Moving abroad isn’t always easy. When I first moved to Paris, I moved to a city that I had visited once before, where they spoke a language that I didn’t know how to speak, and I knew exactly one person in this new city which was my boss, Yohans Bellaiche. Quite frankly, it was a lot to take in during the first months, but also very exciting!
I first wanted to learn how to speak French as quickly as possible. In high school I took French which covered the basic “je voudrais une baguette”. Extremely useful if you are in a bakery, but less so if you are working in a lab. Luckily, I found a good course where I could talk to other people that were in the same situation. It turned out that I wasn’t the only person that struggled with French and understanding French culture, but that everyone was just trying to understand how everything worked outside of their country.
The next step was to find a permanent place to live. In the south of Paris there is a so called ‘Cité Universitaire’ where almost 5000 students live in houses that were built by different countries. The idea behind this university campus is that people of all nationalities should mix when they are young so that once they’re older they will understand each other better. I first lived in the Dutch house, which was among the first to be constructed just after the first world war. I lived in small room in the basement which once flooded after a severe rainstorm. That time I even had to barricade the door by blocking all the holes with socks. Luckily, I was able to move out to another room in another house on campus quite quickly after that. This is when I knew I had to start to look for somewhere else to live.

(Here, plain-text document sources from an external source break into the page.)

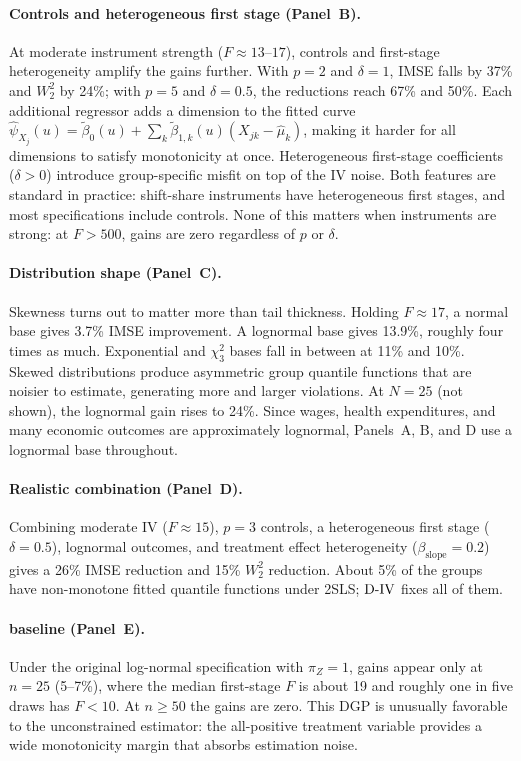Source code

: \documentclass[12pt]{article}
\newcommand{\est}{\ensuremath{\textnormal{D-IV}}\xspace}
\begin{document}
\paragraph{Controls and heterogeneous first stage (Panel~B).} At moderate instrument strength ($F \approx 13$--$17$), controls and first-stage heterogeneity amplify the gains further. With $p = 2$ and $\delta = 1$, IMSE falls by 37\% and $W_2^2$ by 24\%; with $p = 5$ and $\delta = 0.5$, the reductions reach 67\% and 50\%. Each additional regressor adds a dimension to the fitted curve $\hat{\psi}_{X_j}(u) = \tilde{\beta}_0(u) + \sum_k \tilde{\beta}_{1,k}(u)(X_{jk} - \hat{\mu}_k)$, making it harder for all dimensions to satisfy monotonicity at once. Heterogeneous first-stage coefficients ($\delta > 0$) introduce group-specific misfit on top of the IV noise. Both features are standard in practice: shift-share instruments have heterogeneous first stages, and most specifications include controls. None of this matters when instruments are strong: at $F > 500$, gains are zero regardless of $p$ or $\delta$.

\paragraph{Distribution shape (Panel~C).} Skewness turns out to matter more than tail thickness. Holding $F \approx 17$, a normal base gives 3.7\% IMSE improvement. A lognormal base gives 13.9\%, roughly four times as much. Exponential and $\chi^2_3$ bases fall in between at 11\% and 10\%. Skewed distributions produce asymmetric group quantile functions that are noisier to estimate, generating more and larger violations. At $N = 25$ (not shown), the lognormal gain rises to 24\%. Since wages, health expenditures, and many economic outcomes are approximately lognormal, Panels~A, B, and D use a lognormal base throughout.

\paragraph{Realistic combination (Panel~D).} Combining moderate IV ($F \approx 15$), $p = 3$ controls, a heterogeneous first stage ($\delta = 0.5$), lognormal outcomes, and treatment effect heterogeneity ($\beta_{\text{slope}} = 0.2$) gives a 26\% IMSE reduction and 15\% $W_2^2$ reduction. About 5\% of the groups have non-monotone fitted quantile functions under 2SLS; \est fixes all of them.

\paragraph{\citealt{melly2025minimum} baseline (Panel~E).} Under the original log-normal specification with $\pi_Z = 1$, gains appear only at $n = 25$ (5--7\%), where the median first-stage $F$ is about 19 and roughly one in five draws has $F < 10$. At $n \geq 50$ the gains are zero. This DGP is unusually favorable to the unconstrained estimator: the all-positive treatment variable provides a wide monotonicity margin that absorbs estimation noise.
\end{document}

Now, a little over two years into my PhD I have my own apartment on the east side of the city. It’s much bigger than the 10 m2 student room with a single bed that I had at Cité Universitaire, but of course in Paris you will always be short on space. I feel like I’ve made some big steps when it comes to speaking French. I can even say that I have some friends that don’t speak English! This has also allowed me to enjoy the other things that Paris has to offer like go to movies, comedies, and plays.
In short, it will be hard to leave this city after I finish my PhD!